Huajin Aramco Petrochemical Company (HAPCO), a joint venture between Aramco, holding 30 per cent; Norinco Group, holding 51 per cent; and Panjin Xincheng Industrial Group, holding 19 per cent, is developing the complex that will combine a 300,000 barrels per day refinery and a petrochemical plant with an annual production capacity of 1.65 million metric tons of ethylene and 2 million metric tons of paraxylene, the companies said in a joint press release.
Aramco will supply up to 210,000 barrels per day of crude oil feedstock to the complex, which is being built in the city of Panjin, in China’s Liaoning province.
“This important project will support China’s growing demand across fuel and chemical products. It also represents a major milestone in our ongoing downstream expansion strategy in China and the wider region, which is an increasingly significant driver of global petrochemical demand,” said Mohammed Y Al Qahtani, Aramco executive vice president of downstream.
“This large-scale refinery and petrochemical complex is a key project of Norinco Group to implement and realise the joint development of the high-quality Belt and Road initiative, promote industrial restructuring, and enhance the oil and petrochemical sector to become stronger, better, and larger.

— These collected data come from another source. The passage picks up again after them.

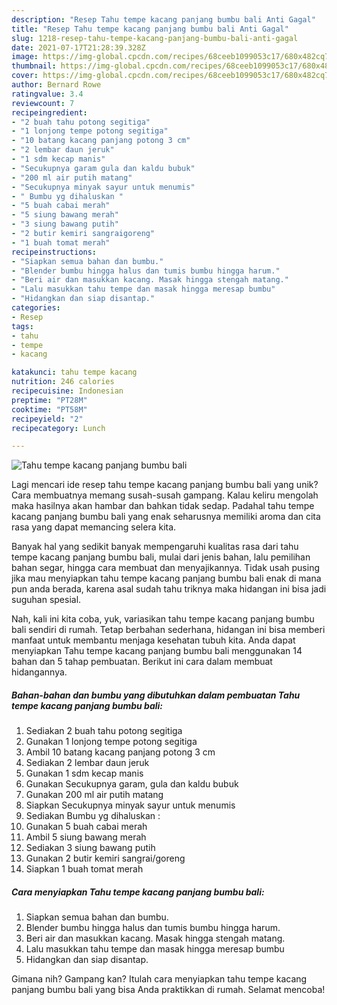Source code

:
 ```yaml
---
description: "Resep Tahu tempe kacang panjang bumbu bali Anti Gagal"
title: "Resep Tahu tempe kacang panjang bumbu bali Anti Gagal"
slug: 1218-resep-tahu-tempe-kacang-panjang-bumbu-bali-anti-gagal
date: 2021-07-17T21:28:39.328Z
image: https://img-global.cpcdn.com/recipes/68ceeb1099053c17/680x482cq70/tahu-tempe-kacang-panjang-bumbu-bali-foto-resep-utama.jpg
thumbnail: https://img-global.cpcdn.com/recipes/68ceeb1099053c17/680x482cq70/tahu-tempe-kacang-panjang-bumbu-bali-foto-resep-utama.jpg
cover: https://img-global.cpcdn.com/recipes/68ceeb1099053c17/680x482cq70/tahu-tempe-kacang-panjang-bumbu-bali-foto-resep-utama.jpg
author: Bernard Rowe
ratingvalue: 3.4
reviewcount: 7
recipeingredient:
- "2 buah tahu potong segitiga"
- "1 lonjong tempe potong segitiga"
- "10 batang kacang panjang potong 3 cm"
- "2 lembar daun jeruk"
- "1 sdm kecap manis"
- "Secukupnya garam gula dan kaldu bubuk"
- "200 ml air putih matang"
- "Secukupnya minyak sayur untuk menumis"
- " Bumbu yg dihaluskan "
- "5 buah cabai merah"
- "5 siung bawang merah"
- "3 siung bawang putih"
- "2 butir kemiri sangraigoreng"
- "1 buah tomat merah"
recipeinstructions:
- "Siapkan semua bahan dan bumbu."
- "Blender bumbu hingga halus dan tumis bumbu hingga harum."
- "Beri air dan masukkan kacang. Masak hingga stengah matang."
- "Lalu masukkan tahu tempe dan masak hingga meresap bumbu"
- "Hidangkan dan siap disantap."
categories:
- Resep
tags:
- tahu
- tempe
- kacang

katakunci: tahu tempe kacang 
nutrition: 246 calories
recipecuisine: Indonesian
preptime: "PT28M"
cooktime: "PT58M"
recipeyield: "2"
recipecategory: Lunch

---
```



![Tahu tempe kacang panjang bumbu bali](https://img-global.cpcdn.com/recipes/68ceeb1099053c17/680x482cq70/tahu-tempe-kacang-panjang-bumbu-bali-foto-resep-utama.jpg)

Lagi mencari ide resep tahu tempe kacang panjang bumbu bali yang unik? Cara membuatnya memang susah-susah gampang. Kalau keliru mengolah maka hasilnya akan hambar dan bahkan tidak sedap. Padahal tahu tempe kacang panjang bumbu bali yang enak seharusnya memiliki aroma dan cita rasa yang dapat memancing selera kita.

Banyak hal yang sedikit banyak mempengaruhi kualitas rasa dari tahu tempe kacang panjang bumbu bali, mulai dari jenis bahan, lalu pemilihan bahan segar, hingga cara membuat dan menyajikannya. Tidak usah pusing jika mau menyiapkan tahu tempe kacang panjang bumbu bali enak di mana pun anda berada, karena asal sudah tahu triknya maka hidangan ini bisa jadi suguhan spesial.




Nah, kali ini kita coba, yuk, variasikan tahu tempe kacang panjang bumbu bali sendiri di rumah. Tetap berbahan sederhana, hidangan ini bisa memberi manfaat untuk membantu menjaga kesehatan tubuh kita. Anda dapat menyiapkan Tahu tempe kacang panjang bumbu bali menggunakan 14 bahan dan 5 tahap pembuatan. Berikut ini cara dalam membuat hidangannya.

<!--inarticleads1-->

##### Bahan-bahan dan bumbu yang dibutuhkan dalam pembuatan Tahu tempe kacang panjang bumbu bali:

1. Sediakan 2 buah tahu potong segitiga
1. Gunakan 1 lonjong tempe potong segitiga
1. Ambil 10 batang kacang panjang potong 3 cm
1. Sediakan 2 lembar daun jeruk
1. Gunakan 1 sdm kecap manis
1. Gunakan Secukupnya garam, gula dan kaldu bubuk
1. Gunakan 200 ml air putih matang
1. Siapkan Secukupnya minyak sayur untuk menumis
1. Sediakan  Bumbu yg dihaluskan :
1. Gunakan 5 buah cabai merah
1. Ambil 5 siung bawang merah
1. Sediakan 3 siung bawang putih
1. Gunakan 2 butir kemiri sangrai/goreng
1. Siapkan 1 buah tomat merah




<!--inarticleads2-->

##### Cara menyiapkan Tahu tempe kacang panjang bumbu bali:

1. Siapkan semua bahan dan bumbu.
1. Blender bumbu hingga halus dan tumis bumbu hingga harum.
1. Beri air dan masukkan kacang. Masak hingga stengah matang.
1. Lalu masukkan tahu tempe dan masak hingga meresap bumbu
1. Hidangkan dan siap disantap.




Gimana nih? Gampang kan? Itulah cara menyiapkan tahu tempe kacang panjang bumbu bali yang bisa Anda praktikkan di rumah. Selamat mencoba!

It will play an important role in deepening economic and trade cooperation between China and Saudi Arabia, and achieving common development and prosperity,” said Zou Wenchao, Norinco Group deputy general manager.
“The project is of great significance for Panjin to promote increasing chemicals and specialty products, strengthening integration of the refining and chemical industry. It is a symbolic project for Panjin as it seeks to accelerate the development of an important national petrochemical and fine chemical industry base,” said Jia Fei, Panjin Xincheng chairman of the board.